*** Material supplied ***

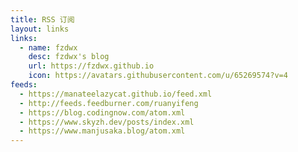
 ```yaml
---
title: RSS 订阅
layout: links
links:
  - name: fzdwx
    desc: fzdwx's blog
    url: https://fzdwx.github.io
    icon: https://avatars.githubusercontent.com/u/65269574?v=4
feeds:
  - https://manateelazycat.github.io/feed.xml
  - http://feeds.feedburner.com/ruanyifeng
  - https://blog.codingnow.com/atom.xml
  - https://www.skyzh.dev/posts/index.xml
  - https://www.manjusaka.blog/atom.xml
--- 
```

*** End of Material supplied ***

→ **To do**
Using the records above, pull out each line where the word "atom" occurs.

→ **Exercise output**
  - https://blog.codingnow.com/atom.xml
  - https://www.manjusaka.blog/atom.xml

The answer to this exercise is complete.